JLH: Welcome to UWaterloo. You have an interesting position, in that you will be teaching in English as well as the Arts First Initiative.  Do you anticipate any differences?
SD: Thanks — I’m really looking forward to this upcoming year! I do think that there will be significant differences in my experience with the English classroom and the Arts First classroom at UWaterloo. The most important difference that I anticipate is the fact that Arts First is focused specifically on first-year students who are just beginning to navigate their postsecondary education and may not know what discipline they want to pursue. This will require me to introduce concepts related to the fields that we associate with English at UWaterloo, as well as provide a sustained focus on the process of engaging with these concepts in an academic setting. As a result, my Arts First classrooms will spend a lot of time drawing out critical thinking and analysis of texts and ideas, and how this can be accomplished through both writing and — gasp — presentation. In the English classroom, at least for non-academic writing courses, there will be less emphasis on strengthening skills and “finding one’s voice” in the same kind of way. Because we can focus less on adjusting to the academic context, my content-driven English courses will more deeply engage with theoretical concepts and close reading of texts (literary, filmic, or otherwise) in light of the unique expertise that students bring to these materials.

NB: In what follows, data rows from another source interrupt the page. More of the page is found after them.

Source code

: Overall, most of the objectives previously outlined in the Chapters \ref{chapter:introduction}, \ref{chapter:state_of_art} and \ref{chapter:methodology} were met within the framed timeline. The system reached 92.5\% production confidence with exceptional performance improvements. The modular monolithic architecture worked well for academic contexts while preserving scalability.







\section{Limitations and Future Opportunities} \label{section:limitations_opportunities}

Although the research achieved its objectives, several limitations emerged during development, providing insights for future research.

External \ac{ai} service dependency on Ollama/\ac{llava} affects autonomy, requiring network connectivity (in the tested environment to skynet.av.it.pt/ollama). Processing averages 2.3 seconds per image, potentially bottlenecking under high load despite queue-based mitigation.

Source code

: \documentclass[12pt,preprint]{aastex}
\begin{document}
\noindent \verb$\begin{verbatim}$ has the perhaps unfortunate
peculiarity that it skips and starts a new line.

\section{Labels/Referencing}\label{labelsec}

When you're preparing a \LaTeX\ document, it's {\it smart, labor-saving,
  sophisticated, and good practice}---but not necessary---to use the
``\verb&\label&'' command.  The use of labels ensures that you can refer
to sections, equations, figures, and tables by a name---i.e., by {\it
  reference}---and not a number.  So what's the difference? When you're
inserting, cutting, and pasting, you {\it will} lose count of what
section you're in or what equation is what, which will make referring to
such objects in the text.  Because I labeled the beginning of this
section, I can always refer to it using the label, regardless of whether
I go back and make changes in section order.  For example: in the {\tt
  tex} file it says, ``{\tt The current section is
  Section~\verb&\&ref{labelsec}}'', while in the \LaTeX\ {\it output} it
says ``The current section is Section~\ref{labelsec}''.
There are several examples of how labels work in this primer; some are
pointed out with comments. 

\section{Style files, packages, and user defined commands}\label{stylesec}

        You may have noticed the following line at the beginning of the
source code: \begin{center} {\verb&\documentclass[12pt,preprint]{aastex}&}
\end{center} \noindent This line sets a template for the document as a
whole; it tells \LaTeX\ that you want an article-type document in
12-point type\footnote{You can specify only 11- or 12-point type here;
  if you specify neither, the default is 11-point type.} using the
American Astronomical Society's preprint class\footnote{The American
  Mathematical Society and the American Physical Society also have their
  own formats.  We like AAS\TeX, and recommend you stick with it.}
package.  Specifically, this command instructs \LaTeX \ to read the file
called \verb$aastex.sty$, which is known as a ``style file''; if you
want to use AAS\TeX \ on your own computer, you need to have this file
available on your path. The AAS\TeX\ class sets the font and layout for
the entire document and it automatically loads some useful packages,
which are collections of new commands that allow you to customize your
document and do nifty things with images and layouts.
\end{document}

JLH: You have significant experience teaching academic writing at different levels: what has been the most rewarding part of that for you?
SD: In order to answer that question, I think that I need to refer to the phrase just mentioned in my last response: the most rewarding part of teaching academic writing is helping students “find their voice” in an academic context that may initially seem alienating or, at the very least, impersonal and strange. I have worked with students at all levels of their academic careers, from first-year students to PhD candidates, and I have noticed that while students at these different stages face different challenges, there is a resounding similarity in the struggles surrounding “academic” writing. For example, writers at all levels will face, at some point, writer’s block or just a feeling of not being able to write anything coherently. In my experience (with my own writing and in guiding other people’s writing), these issues arise due to the anxiety that occurs as people push themselves beyond their comfort zones, as they engage with new ideas and incorporate them with their own perspectives. Instead of ignoring this uncomfortable feeling, I encourage students to embrace it, as it is my belief that the discomfort and insecurity that accompanies this stage of inquiry is an important part of growing as a writer and a scholar. “Finding one’s voice,” then, becomes more than one’s writing style (although, of course, this is fundamental!), but to embrace all the aspects (both positive and negative) that make someone a unique and important contributor to knowledge — and when somebody “gets” that, it is a nice thing to see.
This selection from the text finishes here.